- **EXERCISE AIM**: Make an exact copy of all the entries below, with the pictures left out.

- **Records contained in a dataset**:
====
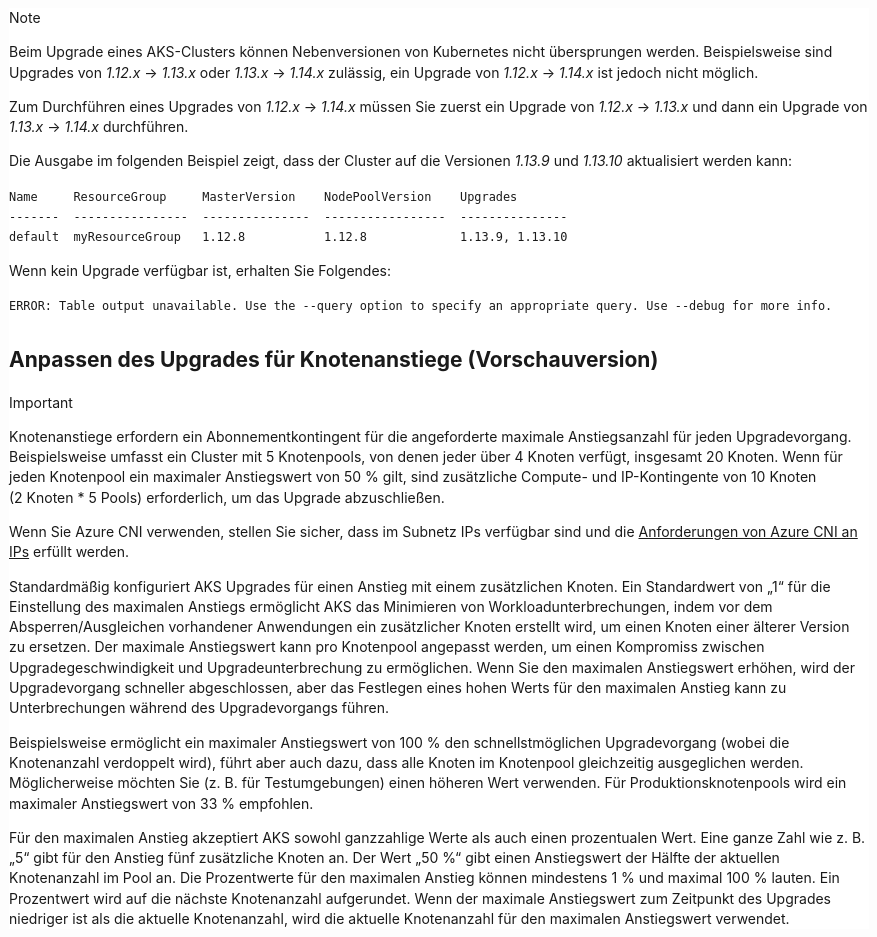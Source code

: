 > [!NOTE]
> Beim Upgrade eines AKS-Clusters können Nebenversionen von Kubernetes nicht übersprungen werden. Beispielsweise sind Upgrades von *1.12.x* -> *1.13.x* oder *1.13.x* -> *1.14.x* zulässig, ein Upgrade von *1.12.x* -> *1.14.x* ist jedoch nicht möglich.
>
> Zum Durchführen eines Upgrades von *1.12.x* -> *1.14.x* müssen Sie zuerst ein Upgrade von *1.12.x* -> *1.13.x* und dann ein Upgrade von *1.13.x* -> *1.14.x* durchführen.

Die Ausgabe im folgenden Beispiel zeigt, dass der Cluster auf die Versionen *1.13.9* und *1.13.10* aktualisiert werden kann:

```console
Name     ResourceGroup     MasterVersion    NodePoolVersion    Upgrades
-------  ----------------  ---------------  -----------------  ---------------
default  myResourceGroup   1.12.8           1.12.8             1.13.9, 1.13.10
```
Wenn kein Upgrade verfügbar ist, erhalten Sie Folgendes:
```console
ERROR: Table output unavailable. Use the --query option to specify an appropriate query. Use --debug for more info.
```

## <a name="customize-node-surge-upgrade-preview"></a>Anpassen des Upgrades für Knotenanstiege (Vorschauversion)

> [!Important]
> Knotenanstiege erfordern ein Abonnementkontingent für die angeforderte maximale Anstiegsanzahl für jeden Upgradevorgang. Beispielsweise umfasst ein Cluster mit 5 Knotenpools, von denen jeder über 4 Knoten verfügt, insgesamt 20 Knoten. Wenn für jeden Knotenpool ein maximaler Anstiegswert von 50 % gilt, sind zusätzliche Compute- und IP-Kontingente von 10 Knoten (2 Knoten * 5 Pools) erforderlich, um das Upgrade abzuschließen.
>
> Wenn Sie Azure CNI verwenden, stellen Sie sicher, dass im Subnetz IPs verfügbar sind und die [Anforderungen von Azure CNI an IPs](configure-azure-cni.md) erfüllt werden.

Standardmäßig konfiguriert AKS Upgrades für einen Anstieg mit einem zusätzlichen Knoten. Ein Standardwert von „1“ für die Einstellung des maximalen Anstiegs ermöglicht AKS das Minimieren von Workloadunterbrechungen, indem vor dem Absperren/Ausgleichen vorhandener Anwendungen ein zusätzlicher Knoten erstellt wird, um einen Knoten einer älterer Version zu ersetzen. Der maximale Anstiegswert kann pro Knotenpool angepasst werden, um einen Kompromiss zwischen Upgradegeschwindigkeit und Upgradeunterbrechung zu ermöglichen. Wenn Sie den maximalen Anstiegswert erhöhen, wird der Upgradevorgang schneller abgeschlossen, aber das Festlegen eines hohen Werts für den maximalen Anstieg kann zu Unterbrechungen während des Upgradevorgangs führen. 

Beispielsweise ermöglicht ein maximaler Anstiegswert von 100 % den schnellstmöglichen Upgradevorgang (wobei die Knotenanzahl verdoppelt wird), führt aber auch dazu, dass alle Knoten im Knotenpool gleichzeitig ausgeglichen werden. Möglicherweise möchten Sie (z. B. für Testumgebungen) einen höheren Wert verwenden. Für Produktionsknotenpools wird ein maximaler Anstiegswert von 33 % empfohlen.

Für den maximalen Anstieg akzeptiert AKS sowohl ganzzahlige Werte als auch einen prozentualen Wert. Eine ganze Zahl wie z. B. „5“ gibt für den Anstieg fünf zusätzliche Knoten an. Der Wert „50 %“ gibt einen Anstiegswert der Hälfte der aktuellen Knotenanzahl im Pool an. Die Prozentwerte für den maximalen Anstieg können mindestens 1 % und maximal 100 % lauten. Ein Prozentwert wird auf die nächste Knotenanzahl aufgerundet. Wenn der maximale Anstiegswert zum Zeitpunkt des Upgrades niedriger ist als die aktuelle Knotenanzahl, wird die aktuelle Knotenanzahl für den maximalen Anstiegswert verwendet.


[kubernetes-drain]: https://kubernetes.io/docs/tasks/administer-cluster/safely-drain-node/
[aks-tutorial-prepare-app]: ./tutorial-kubernetes-prepare-app.md
[azure-cli-install]: /cli/azure/install-azure-cli
[az-aks-get-upgrades]: /cli/azure/aks#az-aks-get-upgrades
[az-aks-upgrade]: /cli/azure/aks#az-aks-upgrade
[az-aks-show]: /cli/azure/aks#az-aks-show
[nodepool-upgrade]: use-multiple-node-pools.md#upgrade-a-node-pool
[az-extension-add]: /cli/azure/extension#az-extension-add
[az-extension-update]: /cli/azure/extension#az-extension-update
====
- **EXERCISE SOLUTION**:
Source code

: > [!NOTE]
> Beim Upgrade eines AKS-Clusters können Nebenversionen von Kubernetes nicht übersprungen werden. Beispielsweise sind Upgrades von *1.12.x* -> *1.13.x* oder *1.13.x* -> *1.14.x* zulässig, ein Upgrade von *1.12.x* -> *1.14.x* ist jedoch nicht möglich.
>
> Zum Durchführen eines Upgrades von *1.12.x* -> *1.14.x* müssen Sie zuerst ein Upgrade von *1.12.x* -> *1.13.x* und dann ein Upgrade von *1.13.x* -> *1.14.x* durchführen.

Die Ausgabe im folgenden Beispiel zeigt, dass der Cluster auf die Versionen *1.13.9* und *1.13.10* aktualisiert werden kann:

```console
Name     ResourceGroup     MasterVersion    NodePoolVersion    Upgrades
-------  ----------------  ---------------  -----------------  ---------------
default  myResourceGroup   1.12.8           1.12.8             1.13.9, 1.13.10
```
Wenn kein Upgrade verfügbar ist, erhalten Sie Folgendes:
```console
ERROR: Table output unavailable. Use the --query option to specify an appropriate query. Use --debug for more info.
```

## <a name="customize-node-surge-upgrade-preview"></a>Anpassen des Upgrades für Knotenanstiege (Vorschauversion)

> [!Important]
> Knotenanstiege erfordern ein Abonnementkontingent für die angeforderte maximale Anstiegsanzahl für jeden Upgradevorgang. Beispielsweise umfasst ein Cluster mit 5 Knotenpools, von denen jeder über 4 Knoten verfügt, insgesamt 20 Knoten. Wenn für jeden Knotenpool ein maximaler Anstiegswert von 50 % gilt, sind zusätzliche Compute- und IP-Kontingente von 10 Knoten (2 Knoten * 5 Pools) erforderlich, um das Upgrade abzuschließen.
>
> Wenn Sie Azure CNI verwenden, stellen Sie sicher, dass im Subnetz IPs verfügbar sind und die [Anforderungen von Azure CNI an IPs](configure-azure-cni.md) erfüllt werden.

Standardmäßig konfiguriert AKS Upgrades für einen Anstieg mit einem zusätzlichen Knoten. Ein Standardwert von „1“ für die Einstellung des maximalen Anstiegs ermöglicht AKS das Minimieren von Workloadunterbrechungen, indem vor dem Absperren/Ausgleichen vorhandener Anwendungen ein zusätzlicher Knoten erstellt wird, um einen Knoten einer älterer Version zu ersetzen. Der maximale Anstiegswert kann pro Knotenpool angepasst werden, um einen Kompromiss zwischen Upgradegeschwindigkeit und Upgradeunterbrechung zu ermöglichen. Wenn Sie den maximalen Anstiegswert erhöhen, wird der Upgradevorgang schneller abgeschlossen, aber das Festlegen eines hohen Werts für den maximalen Anstieg kann zu Unterbrechungen während des Upgradevorgangs führen. 

Beispielsweise ermöglicht ein maximaler Anstiegswert von 100 % den schnellstmöglichen Upgradevorgang (wobei die Knotenanzahl verdoppelt wird), führt aber auch dazu, dass alle Knoten im Knotenpool gleichzeitig ausgeglichen werden. Möglicherweise möchten Sie (z. B. für Testumgebungen) einen höheren Wert verwenden. Für Produktionsknotenpools wird ein maximaler Anstiegswert von 33 % empfohlen.

Für den maximalen Anstieg akzeptiert AKS sowohl ganzzahlige Werte als auch einen prozentualen Wert. Eine ganze Zahl wie z. B. „5“ gibt für den Anstieg fünf zusätzliche Knoten an. Der Wert „50 %“ gibt einen Anstiegswert der Hälfte der aktuellen Knotenanzahl im Pool an. Die Prozentwerte für den maximalen Anstieg können mindestens 1 % und maximal 100 % lauten. Ein Prozentwert wird auf die nächste Knotenanzahl aufgerundet. Wenn der maximale Anstiegswert zum Zeitpunkt des Upgrades niedriger ist als die aktuelle Knotenanzahl, wird die aktuelle Knotenanzahl für den maximalen Anstiegswert verwendet.


[kubernetes-drain]: https://kubernetes.io/docs/tasks/administer-cluster/safely-drain-node/
[aks-tutorial-prepare-app]: ./tutorial-kubernetes-prepare-app.md
[azure-cli-install]: /cli/azure/install-azure-cli
[az-aks-get-upgrades]: /cli/azure/aks#az-aks-get-upgrades
[az-aks-upgrade]: /cli/azure/aks#az-aks-upgrade
[az-aks-show]: /cli/azure/aks#az-aks-show
[nodepool-upgrade]: use-multiple-node-pools.md#upgrade-a-node-pool
[az-extension-add]: /cli/azure/extension#az-extension-add
[az-extension-update]: /cli/azure/extension#az-extension-update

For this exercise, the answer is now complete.